Growing calls for ambitious climate change action are challenging for governance because such action can trigger backlash.
Why do societies sometimes accept costly public good action, but at other times push back suddenly and reject it? Abrupt and impactful reactions to climate policy actions are increasingly witnessed: Climate Backlash. Examples include the Yellow Vests in France, and acrimonious policy rollbacks in Canada and Australia. Yet, climate governance theory struggles to account for such dynamics, which undermines prospects for ambitious climate action. The challenge of BACKLASH is to empirically study, and to theorise, this type of contentious reaction to policy action.
The aim of the BACKLASH project is to explain how, why, and under which conditions climate backlash emerges in advanced industrial democracies.

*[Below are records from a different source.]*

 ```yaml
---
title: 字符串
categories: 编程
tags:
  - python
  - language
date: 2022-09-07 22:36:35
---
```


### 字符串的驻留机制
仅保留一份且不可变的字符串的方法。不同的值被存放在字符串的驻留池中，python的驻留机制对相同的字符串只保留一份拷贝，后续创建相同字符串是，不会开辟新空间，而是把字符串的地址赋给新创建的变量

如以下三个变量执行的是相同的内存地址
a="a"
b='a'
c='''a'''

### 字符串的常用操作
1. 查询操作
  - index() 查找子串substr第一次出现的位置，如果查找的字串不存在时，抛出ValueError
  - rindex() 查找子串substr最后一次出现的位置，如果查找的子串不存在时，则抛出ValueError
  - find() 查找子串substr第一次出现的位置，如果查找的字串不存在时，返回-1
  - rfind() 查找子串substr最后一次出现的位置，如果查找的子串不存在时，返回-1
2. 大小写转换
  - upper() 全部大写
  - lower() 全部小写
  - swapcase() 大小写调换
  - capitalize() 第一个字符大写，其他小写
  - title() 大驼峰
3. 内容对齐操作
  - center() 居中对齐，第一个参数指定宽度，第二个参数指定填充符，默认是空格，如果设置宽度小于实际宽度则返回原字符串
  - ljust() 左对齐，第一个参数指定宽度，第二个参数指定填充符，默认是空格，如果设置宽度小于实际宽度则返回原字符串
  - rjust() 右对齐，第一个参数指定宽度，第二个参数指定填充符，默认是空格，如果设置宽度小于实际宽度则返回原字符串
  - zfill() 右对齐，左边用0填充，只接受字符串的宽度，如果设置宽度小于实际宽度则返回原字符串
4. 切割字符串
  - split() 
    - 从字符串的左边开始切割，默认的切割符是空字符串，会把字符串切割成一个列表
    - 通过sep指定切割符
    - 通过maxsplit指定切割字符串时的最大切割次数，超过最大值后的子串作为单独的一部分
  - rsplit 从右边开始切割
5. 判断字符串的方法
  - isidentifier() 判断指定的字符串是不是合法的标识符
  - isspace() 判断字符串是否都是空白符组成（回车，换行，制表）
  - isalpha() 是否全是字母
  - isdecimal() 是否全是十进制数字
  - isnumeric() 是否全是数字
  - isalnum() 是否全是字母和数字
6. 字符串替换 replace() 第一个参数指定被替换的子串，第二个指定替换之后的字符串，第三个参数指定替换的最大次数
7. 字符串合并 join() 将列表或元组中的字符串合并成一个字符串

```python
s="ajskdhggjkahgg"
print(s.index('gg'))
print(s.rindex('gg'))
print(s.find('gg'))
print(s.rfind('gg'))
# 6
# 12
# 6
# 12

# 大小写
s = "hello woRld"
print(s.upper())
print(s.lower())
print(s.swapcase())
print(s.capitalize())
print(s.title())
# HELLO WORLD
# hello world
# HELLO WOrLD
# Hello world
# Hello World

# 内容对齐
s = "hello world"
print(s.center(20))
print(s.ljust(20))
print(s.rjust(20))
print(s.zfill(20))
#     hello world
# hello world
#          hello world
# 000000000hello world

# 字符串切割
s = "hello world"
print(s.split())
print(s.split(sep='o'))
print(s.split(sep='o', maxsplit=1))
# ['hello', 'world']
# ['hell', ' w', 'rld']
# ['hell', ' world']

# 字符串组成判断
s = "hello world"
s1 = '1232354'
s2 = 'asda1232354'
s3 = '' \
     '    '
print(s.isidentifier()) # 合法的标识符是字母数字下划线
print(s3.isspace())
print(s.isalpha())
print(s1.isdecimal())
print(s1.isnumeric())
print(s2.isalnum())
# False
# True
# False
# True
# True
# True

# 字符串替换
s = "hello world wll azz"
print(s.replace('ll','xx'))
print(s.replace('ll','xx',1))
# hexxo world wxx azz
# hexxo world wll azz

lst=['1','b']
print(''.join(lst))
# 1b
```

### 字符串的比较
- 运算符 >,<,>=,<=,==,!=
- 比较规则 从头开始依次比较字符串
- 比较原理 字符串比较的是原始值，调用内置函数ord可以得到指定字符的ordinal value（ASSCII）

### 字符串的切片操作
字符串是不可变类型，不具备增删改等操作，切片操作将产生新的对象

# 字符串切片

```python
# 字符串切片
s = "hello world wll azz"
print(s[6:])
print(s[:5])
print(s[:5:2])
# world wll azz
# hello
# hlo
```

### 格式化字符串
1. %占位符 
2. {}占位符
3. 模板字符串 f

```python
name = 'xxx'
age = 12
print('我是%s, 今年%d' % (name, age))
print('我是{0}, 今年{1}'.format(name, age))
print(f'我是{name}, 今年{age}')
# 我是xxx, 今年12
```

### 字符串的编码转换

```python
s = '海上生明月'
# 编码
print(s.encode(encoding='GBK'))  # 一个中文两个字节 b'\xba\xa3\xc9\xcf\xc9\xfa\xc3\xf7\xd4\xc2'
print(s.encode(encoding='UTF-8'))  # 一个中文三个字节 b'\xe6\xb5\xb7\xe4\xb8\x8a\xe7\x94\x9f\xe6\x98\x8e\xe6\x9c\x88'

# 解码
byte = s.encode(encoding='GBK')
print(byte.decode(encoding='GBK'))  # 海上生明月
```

The specific objectives are to:
- Identify the configurational drivers of climate backlash across varying national contexts,
- Determine the mechanisms and processes by which climate backlash occurs within specific national contexts,
- Establish whether and how climate backlash diffuses within and between countries, and
- Explain the forms and variation of climate backlash across contexts.
To do this, the BACKLASH project will conduct a two-level study of 36 OECD countries, and 4 in-depth national cases of climate policy, namely Australia, Canada, France, United Kingdom.
Overall, the BACKLASH project tackles a new challenging empirical circumstances confronting climate governance. This will open up new frontiers for the interdisciplinary study of backlash to policy in addressing contentious collective problems, with implications for understanding policy-society dynamics in a turbulent world.
The BACKLASH project is led by dr. James Patterson, Assistant Professor in the Copernicus Institute of Sustainable Development. The project is funded for five years (2021-2026) through a Starting Grant awarded by the European Research Council (Grant agreement No. 949332).